1To ‘slip’ a script to someone means to send it to them for their eyes only and for their knowledge only. They are being sent the material with the trust that they will not share with anyone nor will they let anyone know that they are in possession of the script.
Why would this ever happen? As a writer or a producer, wouldn’t you want people to read your script and garner the most attention possible? Here are some situations where one would choose to slip a script:
1) The writer isn’t quite finished polishing the final draft of the script, but there’s an open writing assignment (OWA) or a pending job opportunity that can’t wait for the final draft to be complete. In this case, the writer (or the agent/manager) would submit the close-to-finished sample for the employer to read in the interest of time.
2) A financier, studio or production company is in the process of closing a deal to purchase the script but it hasn’t been finalized. Or maybe they’ve closed the deal but haven’t announced it in the press yet. The writer, however, still wants to use the script as a sample to get jobs/meetings etc.
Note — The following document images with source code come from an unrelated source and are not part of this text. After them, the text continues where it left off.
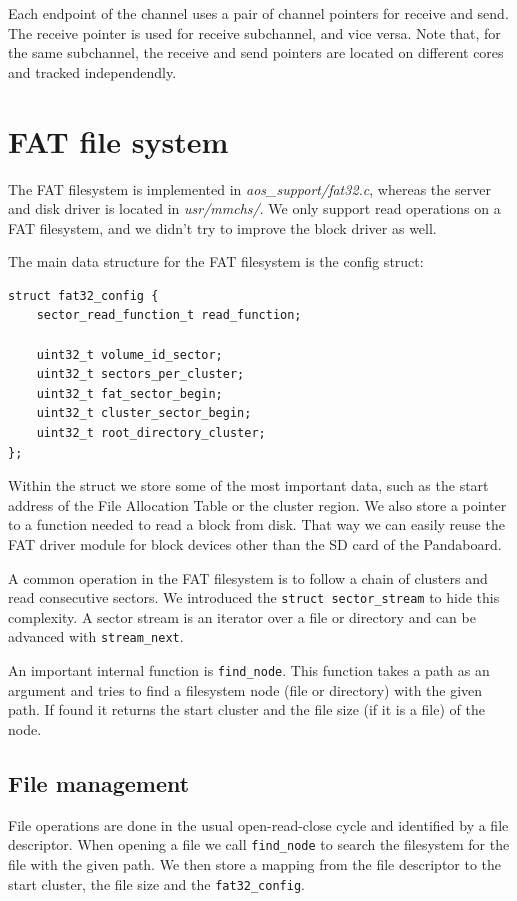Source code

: \documentclass[a4paper,10pt]{article}
\newcommand{\filepath}[1]{\emph{ #1}}
\begin{document}
	Each endpoint of the channel uses a pair of channel pointers for receive and send. 
	The receive pointer is used for receive subchannel, and vice versa.
	Note that, for the same subchannel, the receive and send pointers are located on different cores and tracked independendly.
	


\section{FAT file system}

The FAT filesystem is implemented in \filepath{aos\_support/fat32.c}, whereas the server and disk driver is located in \filepath{usr/mmchs/}.
We only support read operations on a FAT filesystem, and we didn't try to improve the block driver as well.

The main data structure for the FAT filesystem is the config struct:

\begin{lstlisting}
struct fat32_config {
    sector_read_function_t read_function;

    uint32_t volume_id_sector;
    uint32_t sectors_per_cluster;
    uint32_t fat_sector_begin;
    uint32_t cluster_sector_begin;
    uint32_t root_directory_cluster;
};
\end{lstlisting}

Within the struct we store some of the most important data, such as the start address of the File Allocation Table or the cluster region.
We also store a pointer to a function needed to read a block from disk.
That way we can easily reuse the FAT driver module for block devices other than the SD card of the Pandaboard.

A common operation in the FAT filesystem is to follow a chain of clusters and read consecutive sectors.
We introduced the \lstinline!struct sector_stream! to hide this complexity.
A sector stream is an iterator over a file or directory and can be advanced with \lstinline!stream_next!.

An important internal function is \lstinline!find_node!.
This function takes a path as an argument and tries to find a filesystem node (file or directory) with the given path.
If found it returns the start cluster and the file size (if it is a file) of the node.

\subsection{File management}
File operations are done in the usual open-read-close cycle and identified by a file descriptor.
When opening a file we call \lstinline!find_node! to search the filesystem for the file with the given path.
We then store a mapping from the file descriptor to the start cluster, the file size and the \lstinline!fat32_config!.
\end{document}
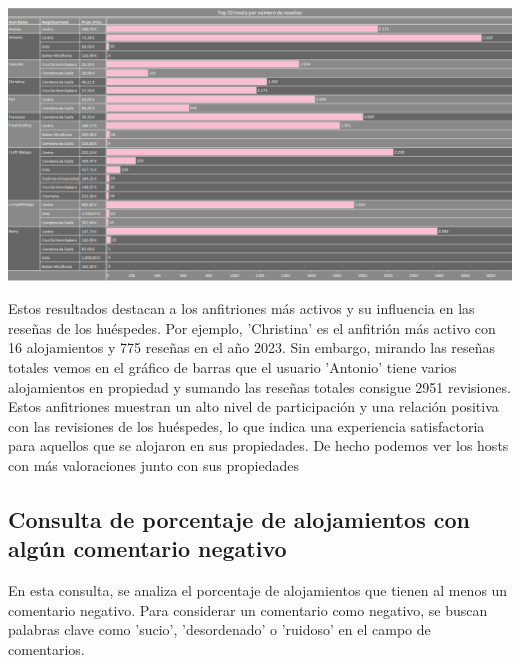 \begin{center}
    \centering
    \includegraphics[width=1\textwidth]{capturas/11.png}
\end{center}
Estos resultados destacan a los anfitriones más activos y su influencia en las reseñas de los huéspedes. Por ejemplo, 'Christina' es el anfitrión más activo con 16 alojamientos y 775 reseñas en el año 2023. Sin embargo, mirando las reseñas totales vemos en el gráfico de barras que el usuario 'Antonio' tiene varios alojamientos en propiedad y sumando las reseñas totales consigue 2951 revisiones.\\Estos anfitriones muestran un alto nivel de participación y una relación positiva con las revisiones de los huéspedes, lo que indica una experiencia satisfactoria para aquellos que se alojaron en sus propiedades.
De hecho podemos ver los hosts con más valoraciones junto con sus propiedades

\subsection{Consulta de porcentaje de alojamientos con algún comentario negativo}
En esta consulta, se analiza el porcentaje de alojamientos que tienen al menos un comentario negativo. Para considerar un comentario como negativo, se buscan palabras clave como 'sucio', 'desordenado' o 'ruidoso' en el campo de comentarios.
\begin{table}[h]
\centering
{}
\caption{Porcentaje de alojamientos con comentarios negativos}
\end{table}

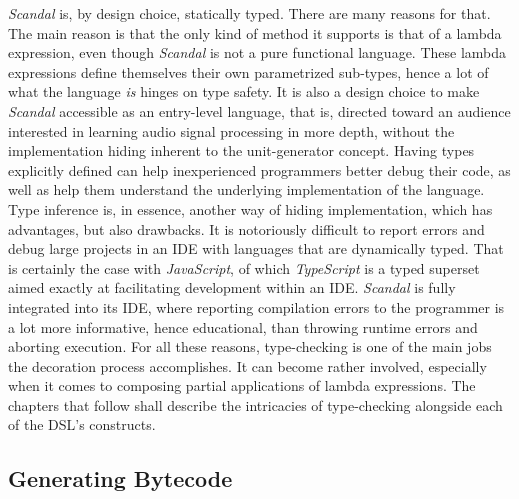 \emph{Scandal} is, by design choice, statically typed. There are many reasons for that. The main reason is that the only kind of method it supports is that of a lambda expression, even though \emph{Scandal} is not a pure functional language. These lambda expressions define themselves their own parametrized sub-types, hence a lot of what the language \emph{is} hinges on type safety. It is also a design choice to make \emph{Scandal} accessible as an entry-level language, that is, directed toward an audience interested in learning audio signal processing in more depth, without the implementation hiding inherent to the unit-generator concept. Having types explicitly defined can help inexperienced programmers better debug their code, as well as help them understand the underlying implementation of the language. Type inference is, in essence, another way of hiding implementation, which has advantages, but also drawbacks. It is notoriously difficult to report errors and debug large projects in an IDE with languages that are dynamically typed. That is certainly the case with \emph{JavaScript}, of which \emph{TypeScript} is a typed superset aimed exactly at facilitating development within an IDE. \emph{Scandal} is fully integrated into its IDE, where reporting compilation errors to the programmer is a lot more informative, hence educational, than throwing runtime errors and aborting execution. For all these reasons, type-checking is one of the main jobs the decoration process accomplishes. It can become rather involved, especially when it comes to composing partial applications of lambda expressions. The chapters that follow shall describe the intricacies of type-checking alongside each of the DSL's constructs.

\subsection{Generating Bytecode}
So in this case, the writer (or the agent/manager) will slip the script to execs instructing them not to show anyone because the buyer of that script wouldn’t want anyone else to have the material before closing their deal.
3) Let’s say a producer wants to take out a new hot script, but there’s a select group of buyers whom he/she has a particular loyalty to over the rest of the industry. The producer will want to give them first dibs on the script before sending it to other buyers so the producer will let them know the script is being “slipped” to the them. This will also give them a sense of urgency to read the script quickly before it gets sent to others.